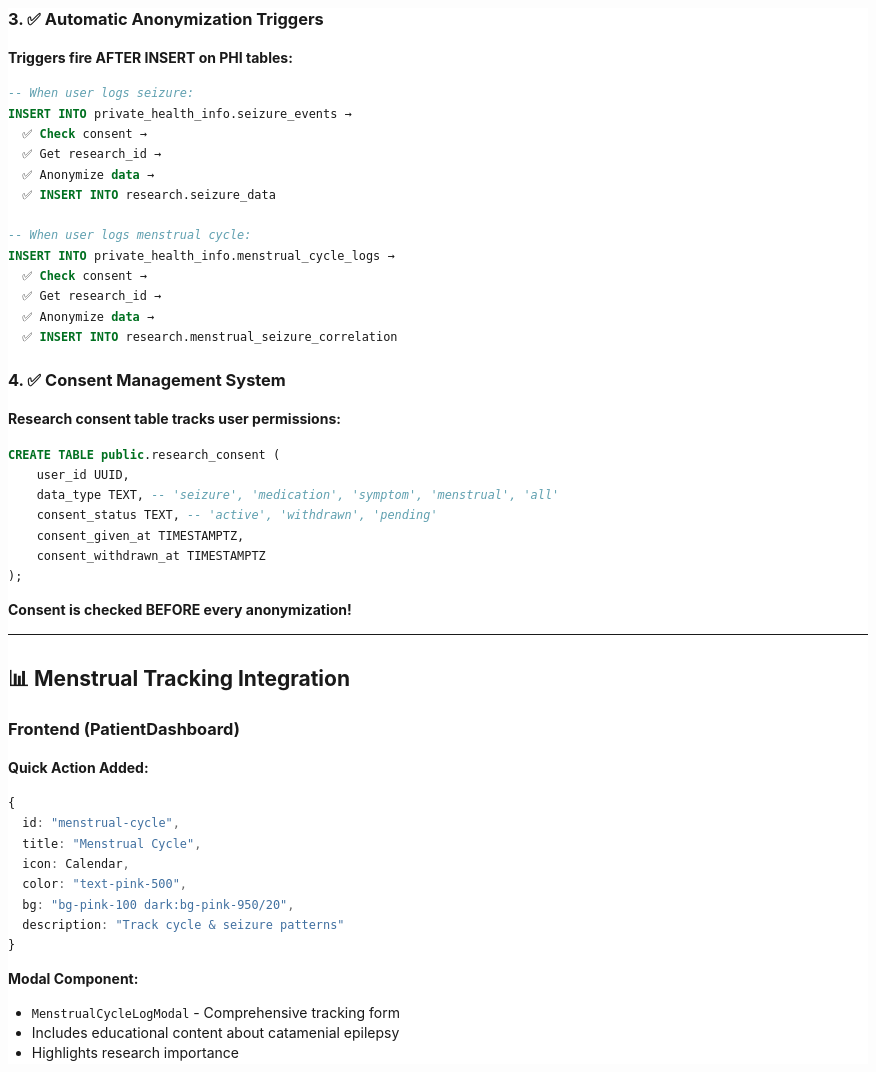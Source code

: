 ### 3. ✅ Automatic Anonymization Triggers
**Triggers fire AFTER INSERT on PHI tables:**

```sql
-- When user logs seizure:
INSERT INTO private_health_info.seizure_events → 
  ✅ Check consent → 
  ✅ Get research_id → 
  ✅ Anonymize data → 
  ✅ INSERT INTO research.seizure_data

-- When user logs menstrual cycle:
INSERT INTO private_health_info.menstrual_cycle_logs → 
  ✅ Check consent → 
  ✅ Get research_id → 
  ✅ Anonymize data → 
  ✅ INSERT INTO research.menstrual_seizure_correlation
```

### 4. ✅ Consent Management System
**Research consent table tracks user permissions:**

```sql
CREATE TABLE public.research_consent (
    user_id UUID,
    data_type TEXT, -- 'seizure', 'medication', 'symptom', 'menstrual', 'all'
    consent_status TEXT, -- 'active', 'withdrawn', 'pending'
    consent_given_at TIMESTAMPTZ,
    consent_withdrawn_at TIMESTAMPTZ
);
```

**Consent is checked BEFORE every anonymization!**

---

## 📊 Menstrual Tracking Integration

### Frontend (PatientDashboard)

**Quick Action Added:**
```typescript
{
  id: "menstrual-cycle",
  title: "Menstrual Cycle",
  icon: Calendar,
  color: "text-pink-500",
  bg: "bg-pink-100 dark:bg-pink-950/20",
  description: "Track cycle & seizure patterns"
}
```

**Modal Component:**
- `MenstrualCycleLogModal` - Comprehensive tracking form
- Includes educational content about catamenial epilepsy
- Highlights research importance
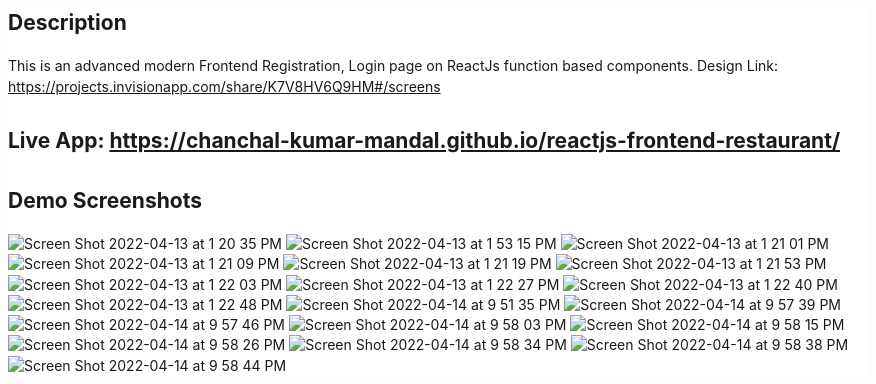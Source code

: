 ## Description
This is an advanced modern Frontend Registration, Login page on ReactJs function based components. Design Link: https://projects.invisionapp.com/share/K7V8HV6Q9HM#/screens

## Live App: https://chanchal-kumar-mandal.github.io/reactjs-frontend-restaurant/

## Demo Screenshots

<img width="1440" alt="Screen Shot 2022-04-13 at 1 20 35 PM" src="https://user-images.githubusercontent.com/14269798/163127677-b994f1f3-d240-431e-91e1-5e24159322ec.png">

<img width="1440" alt="Screen Shot 2022-04-13 at 1 53 15 PM" src="https://user-images.githubusercontent.com/14269798/163133164-93ecbf5c-9cac-47d6-a7c0-7987fc407bcd.png">

<img width="1440" alt="Screen Shot 2022-04-13 at 1 21 01 PM" src="https://user-images.githubusercontent.com/14269798/163127762-508bc54f-0c3a-4481-acf0-aaf5d9dec3e9.png">

<img width="1440" alt="Screen Shot 2022-04-13 at 1 21 09 PM" src="https://user-images.githubusercontent.com/14269798/163127785-e36ddfdf-5982-4a31-aff5-1b47d13b856f.png">

<img width="1440" alt="Screen Shot 2022-04-13 at 1 21 19 PM" src="https://user-images.githubusercontent.com/14269798/163127838-ab2652a5-122e-4175-9ae9-0722419178ce.png">

<img width="1440" alt="Screen Shot 2022-04-13 at 1 21 53 PM" src="https://user-images.githubusercontent.com/14269798/163127860-5656b7ef-c8a5-4485-bc62-c323e8da7f1b.png">

<img width="1440" alt="Screen Shot 2022-04-13 at 1 22 03 PM" src="https://user-images.githubusercontent.com/14269798/163128025-9756b0bd-63ba-41c8-9073-8dc3329edf13.png">

<img width="1440" alt="Screen Shot 2022-04-13 at 1 22 27 PM" src="https://user-images.githubusercontent.com/14269798/163128087-c949755b-5132-4c7c-ad51-107ddbe69e6a.png">

<img width="1440" alt="Screen Shot 2022-04-13 at 1 22 40 PM" src="https://user-images.githubusercontent.com/14269798/163128098-1f6a62e6-f3a8-400b-bf8b-560107fecd8d.png">

<img width="1440" alt="Screen Shot 2022-04-13 at 1 22 48 PM" src="https://user-images.githubusercontent.com/14269798/163128113-0e3e9ac0-ef66-4bbe-96fc-28a7bc833352.png">

<img width="1440" alt="Screen Shot 2022-04-14 at 9 51 35 PM" src="https://user-images.githubusercontent.com/14269798/163431876-772bdf39-d3a2-4b39-af08-e139e8e91b8b.png">

<img width="1440" alt="Screen Shot 2022-04-14 at 9 57 39 PM" src="https://user-images.githubusercontent.com/14269798/163433022-136ff94a-967e-4173-a075-2fa47be32e39.png">

<img width="1440" alt="Screen Shot 2022-04-14 at 9 57 46 PM" src="https://user-images.githubusercontent.com/14269798/163433045-ad68b9ba-2ab1-4858-84fd-461871710a4e.png">

<img width="1440" alt="Screen Shot 2022-04-14 at 9 58 03 PM" src="https://user-images.githubusercontent.com/14269798/163433052-6ef475cf-0d13-41b7-946b-f3c04152c691.png">

<img width="1440" alt="Screen Shot 2022-04-14 at 9 58 15 PM" src="https://user-images.githubusercontent.com/14269798/163433055-b77fbba7-5254-4783-b0af-264452121230.png">

<img width="1440" alt="Screen Shot 2022-04-14 at 9 58 26 PM" src="https://user-images.githubusercontent.com/14269798/163433127-7592ef20-c8ad-495d-ac1d-48e6bcc71329.png">

<img width="1440" alt="Screen Shot 2022-04-14 at 9 58 34 PM" src="https://user-images.githubusercontent.com/14269798/163433162-8cb15885-c8ad-40e1-9400-90524628e05a.png">

<img width="1440" alt="Screen Shot 2022-04-14 at 9 58 38 PM" src="https://user-images.githubusercontent.com/14269798/163433167-c35c2a81-61ff-4d74-bfdc-33921415bec9.png">

<img width="1440" alt="Screen Shot 2022-04-14 at 9 58 44 PM" src="https://user-images.githubusercontent.com/14269798/163433172-9b0acd4b-3ac8-45ee-9d6e-134f7a5d6dfa.png">
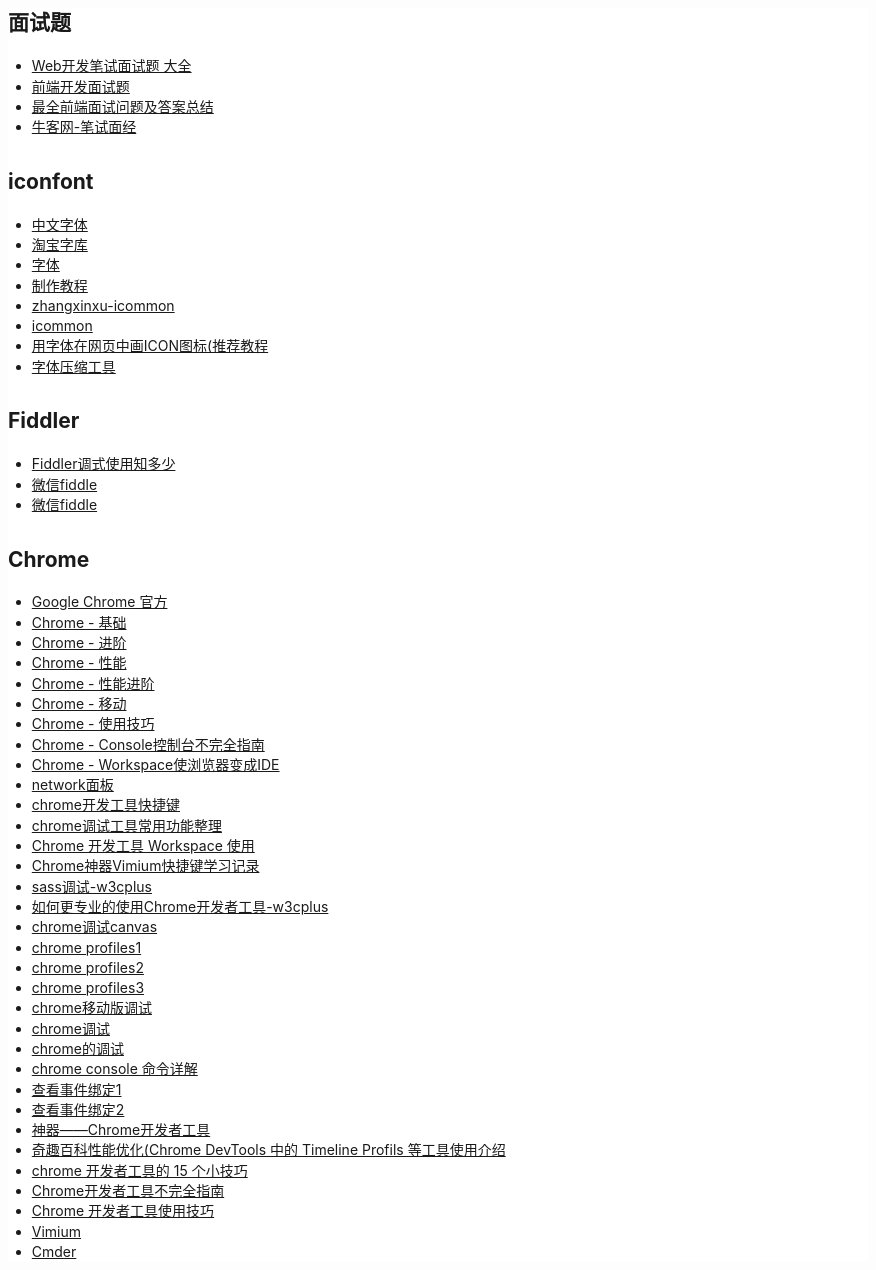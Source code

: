 ## 面试题

 * [Web开发笔试面试题 大全](http://mianshiti.diandian.com/)
 * [前端开发面试题](http://segmentfault.com/a/1190000000465431)
 * [最全前端面试问题及答案总结](http://segmentfault.com/a/1190000002562454)
 * [牛客网-笔试面经](http://www.nowcoder.com/discuss?type=2)

## iconfont

 * [中文字体](http://www.zhihu.com/question/21253343)
 * [淘宝字库](http://iconfont.cn/)
 * [字体](http://mux.alimama.com/fonts)
 * [制作教程](http://iconfont.cn/help/platform.html)
 * [zhangxinxu-icommon](http://www.zhangxinxu.com/wordpress/?s=icomoon)
 * [icommon](https://icomoon.io/app)
 * [用字体在网页中画ICON图标(推荐教程](http://imooc.com/learn/243)
 * [字体压缩工具](http://font-spider.org/)

## Fiddler

 * [Fiddler调式使用知多少](http://www.cnblogs.com/tugenhua0707/p/4623317.html)
 * [微信fiddle](http://www.cnblogs.com/strick/p/4570006.html)
 * [微信fiddle](http://gaoboy.com/article/26.html)

## Chrome

 * [Google Chrome 官方](https://developer.chrome.com/devtools)
 * [Chrome - 基础](http://www.cnblogs.com/constantince/p/4565261.html)
 * [Chrome - 进阶](http://www.cnblogs.com/constantince/p/4579121.html)
 * [Chrome - 性能](http://www.cnblogs.com/constantince/p/4585983.html)
 * [Chrome - 性能进阶](http://www.cnblogs.com/constantince/p/4607497.html)
 * [Chrome - 移动](http://www.cnblogs.com/constantince/p/4624241.html)
 * [Chrome - 使用技巧](http://www.cnblogs.com/liyunhua/p/4544738.html)
 * [Chrome - Console控制台不完全指南](http://www.cnblogs.com/Wayou/p/chrome-console-tips-and-tricks.html)
 * [Chrome - Workspace使浏览器变成IDE](http://c7sky.com/chrome-devtools-workspace.html)
 * [network面板](http://www.html-js.com/article/Nothing-blind%202975)
 * [chrome开发工具快捷键](http://anti-code.com/devtools-cheatsheet)
 * [chrome调试工具常用功能整理](http://www.html-js.com/article/2327)
 * [Chrome 开发工具 Workspace 使用](http://www.iinterest.net/2014/05/09/chrome-dev-tool-workspace)
 * [Chrome神器Vimium快捷键学习记录](http://www.cppblog.com/deercoder/archive/2011/10/22/158886.html)
 * [sass调试-w3cplus](http://www.w3cplus.com/sassguide/debug.html)
 * [如何更专业的使用Chrome开发者工具-w3cplus](http://www.w3cplus.com/tools/how-to-use-chrome-devtools-like-a-pro.html)
 * [chrome调试canvas](http://sentsin.com/web/253.html)
 * [chrome profiles1](https://developer.chrome.com/devtools/index)
 * [chrome profiles2](http://h5dev.uc.cn/article-25-1.html)
 * [chrome profiles3](http://www.oschina.net/translate/performance-optimisation-with-timeline-profiles)
 * [chrome移动版调试](https://developer.chrome.com/devtools/docs/mobile-emulation)
 * [chrome调试](http://ued.taobao.org/blog/2012/06/debug-with-chrome-dev-tool)
 * [chrome的调试](http://www.cnblogs.com/QLeelulu/archive/2011/08/28/2156402.html)
 * [chrome console 命令详解](https://developer.chrome.com/devtools/docs/commandline-api)
 * [查看事件绑定1](http://www.cnblogs.com/leonkao/p/3809655.html)
 * [查看事件绑定2](http://www.cnblogs.com/xiaoyao2011/p/3447421.html)
 * [神器——Chrome开发者工具](http://segmentfault.com/a/1190000000683599)
 * [奇趣百科性能优化(Chrome DevTools 中的 Timeline Profils 等工具使用介绍](https://xinranliu.me/2015-05-22-qiqu-performance)
 * [chrome 开发者工具的 15 个小技巧](http://frontenddev.org/link/15-tips-of-chrome-developer-tools.html)
 * [Chrome开发者工具不完全指南](http://1ke.co/course/361)
 * [Chrome 开发者工具使用技巧](http://segmentfault.com/a/1190000003882567)
 * [Vimium](让您的Chrome起飞,自行在Chrome网上应用商店搜索Vimium安装)
 * [Cmder](Win下必备神器终端，未体验)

────────────────────

Exercise details: "2022-04-13 at 1 21 01" marks the last line to keep. Retype every line from the start of the entries through that one, exactly, and drop the pictures.

Answer to this task:
Source code

: ### 3. ✅ Automatic Anonymization Triggers
**Triggers fire AFTER INSERT on PHI tables:**

```sql
-- When user logs seizure:
INSERT INTO private_health_info.seizure_events → 
  ✅ Check consent → 
  ✅ Get research_id → 
  ✅ Anonymize data → 
  ✅ INSERT INTO research.seizure_data

-- When user logs menstrual cycle:
INSERT INTO private_health_info.menstrual_cycle_logs → 
  ✅ Check consent → 
  ✅ Get research_id → 
  ✅ Anonymize data → 
  ✅ INSERT INTO research.menstrual_seizure_correlation
```

### 4. ✅ Consent Management System
**Research consent table tracks user permissions:**

```sql
CREATE TABLE public.research_consent (
    user_id UUID,
    data_type TEXT, -- 'seizure', 'medication', 'symptom', 'menstrual', 'all'
    consent_status TEXT, -- 'active', 'withdrawn', 'pending'
    consent_given_at TIMESTAMPTZ,
    consent_withdrawn_at TIMESTAMPTZ
);
```

**Consent is checked BEFORE every anonymization!**

---

## 📊 Menstrual Tracking Integration

### Frontend (PatientDashboard)

**Quick Action Added:**
```typescript
{
  id: "menstrual-cycle",
  title: "Menstrual Cycle",
  icon: Calendar,
  color: "text-pink-500",
  bg: "bg-pink-100 dark:bg-pink-950/20",
  description: "Track cycle & seizure patterns"
}
```

**Modal Component:**
- `MenstrualCycleLogModal` - Comprehensive tracking form
- Includes educational content about catamenial epilepsy
- Highlights research importance
Source code

: ## Description
This is an advanced modern Frontend Registration, Login page on ReactJs function based components. Design Link: https://projects.invisionapp.com/share/K7V8HV6Q9HM#/screens

## Live App: https://chanchal-kumar-mandal.github.io/reactjs-frontend-restaurant/

## Demo Screenshots

<img width="1440" alt="Screen Shot 2022-04-13 at 1 20 35 PM" src="https://user-images.githubusercontent.com/14269798/163127677-b994f1f3-d240-431e-91e1-5e24159322ec.png">

<img width="1440" alt="Screen Shot 2022-04-13 at 1 53 15 PM" src="https://user-images.githubusercontent.com/14269798/163133164-93ecbf5c-9cac-47d6-a7c0-7987fc407bcd.png">

<img width="1440" alt="Screen Shot 2022-04-13 at 1 21 01 PM" src="https://user-images.githubusercontent.com/14269798/163127762-508bc54f-0c3a-4481-acf0-aaf5d9dec3e9.png">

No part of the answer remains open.